Ce que Charles avait prévu, en effet, et ce qui aurait dû l’arrêter au lieu de le pousser imprudemment en avant, ne pouvait manquer d’arriver. Le 7 novembre, après un assaut qui avait failli manquer comme les autres et qui fut encore plus meurtrier, Fribourg, à bout de vivres et de munitions, finit par se rendre, et la soumission de toutes les possessions autrichiennes riveraines du Rhin, qu’on appelait l’Autriche antérieure, suivit sans difficulté. C’était un assez maigre résultat d’un si grand effort ; mais les troupes françaises étaient trop épuisées, la saison trop avancée et Louis XV trop pressé de s’en retourner à Paris pour qu’une nouvelle campagne fût possible. Le secours promis à Frédéric se borna à quelques détachemens envoyés pour fortifier le corps auxiliaire français, commandé par le marquis de Ségur et qui servait déjà sous les ordres de Seckendorf, le gros de l’armée allant prendre ses quartiers d’hiver avec Maillebois sur les bords du Bas-Rhin.
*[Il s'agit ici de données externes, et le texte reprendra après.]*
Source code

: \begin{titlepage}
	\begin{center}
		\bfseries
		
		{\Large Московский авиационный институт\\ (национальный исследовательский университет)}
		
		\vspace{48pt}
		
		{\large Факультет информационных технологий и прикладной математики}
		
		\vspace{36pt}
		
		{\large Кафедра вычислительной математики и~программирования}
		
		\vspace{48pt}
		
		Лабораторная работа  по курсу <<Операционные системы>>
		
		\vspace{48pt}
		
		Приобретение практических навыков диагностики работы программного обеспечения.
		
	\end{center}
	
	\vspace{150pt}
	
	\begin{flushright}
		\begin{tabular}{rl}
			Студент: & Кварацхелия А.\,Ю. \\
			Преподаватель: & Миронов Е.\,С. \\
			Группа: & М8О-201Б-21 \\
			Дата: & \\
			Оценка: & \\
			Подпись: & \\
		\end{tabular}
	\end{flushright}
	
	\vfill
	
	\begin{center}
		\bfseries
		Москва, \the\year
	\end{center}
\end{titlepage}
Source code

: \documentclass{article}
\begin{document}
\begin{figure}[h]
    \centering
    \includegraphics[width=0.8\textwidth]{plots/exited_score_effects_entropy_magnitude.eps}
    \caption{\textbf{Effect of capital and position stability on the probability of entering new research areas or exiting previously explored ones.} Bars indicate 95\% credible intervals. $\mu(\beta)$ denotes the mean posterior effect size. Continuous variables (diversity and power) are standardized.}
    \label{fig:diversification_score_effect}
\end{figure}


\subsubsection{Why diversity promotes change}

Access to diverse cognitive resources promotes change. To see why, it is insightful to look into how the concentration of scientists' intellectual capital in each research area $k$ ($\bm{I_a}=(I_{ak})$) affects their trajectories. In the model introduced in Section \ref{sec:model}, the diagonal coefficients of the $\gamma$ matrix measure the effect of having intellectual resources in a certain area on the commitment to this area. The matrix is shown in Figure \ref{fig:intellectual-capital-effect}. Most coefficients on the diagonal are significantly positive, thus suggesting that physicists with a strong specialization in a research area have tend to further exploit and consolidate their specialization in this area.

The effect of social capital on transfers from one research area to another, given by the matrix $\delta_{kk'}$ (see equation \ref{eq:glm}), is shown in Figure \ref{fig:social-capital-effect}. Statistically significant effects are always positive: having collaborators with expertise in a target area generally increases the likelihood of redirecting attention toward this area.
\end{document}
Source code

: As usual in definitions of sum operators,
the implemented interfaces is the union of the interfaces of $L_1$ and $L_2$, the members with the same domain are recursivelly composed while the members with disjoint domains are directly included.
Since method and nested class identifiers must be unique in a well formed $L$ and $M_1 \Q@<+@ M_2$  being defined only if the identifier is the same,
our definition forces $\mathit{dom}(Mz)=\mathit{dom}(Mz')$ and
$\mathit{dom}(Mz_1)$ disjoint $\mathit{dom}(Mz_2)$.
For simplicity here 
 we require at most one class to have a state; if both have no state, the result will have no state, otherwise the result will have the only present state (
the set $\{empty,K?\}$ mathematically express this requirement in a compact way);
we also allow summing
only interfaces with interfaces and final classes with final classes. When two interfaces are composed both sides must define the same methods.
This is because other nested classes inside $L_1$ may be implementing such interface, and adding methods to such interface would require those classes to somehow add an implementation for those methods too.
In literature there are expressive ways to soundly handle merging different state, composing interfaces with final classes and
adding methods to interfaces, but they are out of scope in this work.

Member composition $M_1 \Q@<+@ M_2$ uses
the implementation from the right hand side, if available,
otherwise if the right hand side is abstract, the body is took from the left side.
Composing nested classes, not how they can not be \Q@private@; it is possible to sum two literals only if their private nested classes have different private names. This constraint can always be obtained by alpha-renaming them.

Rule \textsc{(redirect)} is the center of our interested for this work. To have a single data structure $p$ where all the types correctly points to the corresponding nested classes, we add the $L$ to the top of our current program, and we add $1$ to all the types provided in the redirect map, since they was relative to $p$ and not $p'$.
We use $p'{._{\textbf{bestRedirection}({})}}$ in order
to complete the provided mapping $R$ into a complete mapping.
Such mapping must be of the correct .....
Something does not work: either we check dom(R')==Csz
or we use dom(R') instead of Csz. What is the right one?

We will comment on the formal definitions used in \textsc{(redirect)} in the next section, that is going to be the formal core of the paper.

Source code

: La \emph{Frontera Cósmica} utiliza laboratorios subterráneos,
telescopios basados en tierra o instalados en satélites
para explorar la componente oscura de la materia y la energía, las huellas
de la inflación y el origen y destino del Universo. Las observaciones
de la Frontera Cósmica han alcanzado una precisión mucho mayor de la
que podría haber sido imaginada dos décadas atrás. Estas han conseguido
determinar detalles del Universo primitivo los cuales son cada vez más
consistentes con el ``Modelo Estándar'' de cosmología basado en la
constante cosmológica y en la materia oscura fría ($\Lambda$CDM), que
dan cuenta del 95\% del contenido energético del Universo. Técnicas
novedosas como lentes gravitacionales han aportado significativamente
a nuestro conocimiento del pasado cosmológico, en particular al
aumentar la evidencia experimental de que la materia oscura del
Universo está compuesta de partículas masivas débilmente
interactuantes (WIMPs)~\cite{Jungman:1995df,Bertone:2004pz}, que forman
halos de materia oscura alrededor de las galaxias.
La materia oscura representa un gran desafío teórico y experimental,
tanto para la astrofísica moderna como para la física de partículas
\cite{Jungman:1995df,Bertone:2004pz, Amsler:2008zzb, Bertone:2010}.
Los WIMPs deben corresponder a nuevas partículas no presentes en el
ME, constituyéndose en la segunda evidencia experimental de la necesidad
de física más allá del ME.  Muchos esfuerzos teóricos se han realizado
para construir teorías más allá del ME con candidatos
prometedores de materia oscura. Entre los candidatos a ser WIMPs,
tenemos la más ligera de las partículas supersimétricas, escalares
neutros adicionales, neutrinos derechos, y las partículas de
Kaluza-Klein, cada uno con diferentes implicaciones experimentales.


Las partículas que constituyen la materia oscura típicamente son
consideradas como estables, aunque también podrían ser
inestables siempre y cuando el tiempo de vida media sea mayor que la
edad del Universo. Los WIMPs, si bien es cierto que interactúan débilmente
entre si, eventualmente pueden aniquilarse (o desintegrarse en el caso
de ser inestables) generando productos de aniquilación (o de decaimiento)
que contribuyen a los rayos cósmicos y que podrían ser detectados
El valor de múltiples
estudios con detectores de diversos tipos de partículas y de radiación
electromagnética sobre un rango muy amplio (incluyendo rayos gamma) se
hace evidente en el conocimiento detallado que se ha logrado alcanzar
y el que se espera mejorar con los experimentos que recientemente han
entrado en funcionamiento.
Et ainsi, cette campagne, commencée avec tant d’éclat, se termina, laissant le prestige des armes françaises de nouveau compromis par la peine que leur avait coûtée un succès aussi léger qu’insignifiant, tandis que l’Autriche se remettait de son trouble et que les deux alliés de la France, Frédéric devant Prague et Charles VII à Munich, l’un se plaignant hautement, l’autre ne se doutant de rien, demeuraient dans une situation également précaire et menacée. Ce qui, plus encore que la fatigue de l’armée et la rigueur de la saison, rendait toute nouvelle entreprise, pour l’heure présente, impossible, c’était l’incertitude de la politique qui allait désormais présider aux résolutions du cabinet français. Depuis que la maladie du roi avait visiblement affaibli chez lui la faculté de travail et d’attention qui n’avait jamais été très grande, aucun de ceux qui le

  1. Journal de Charles VII, p. 137-140.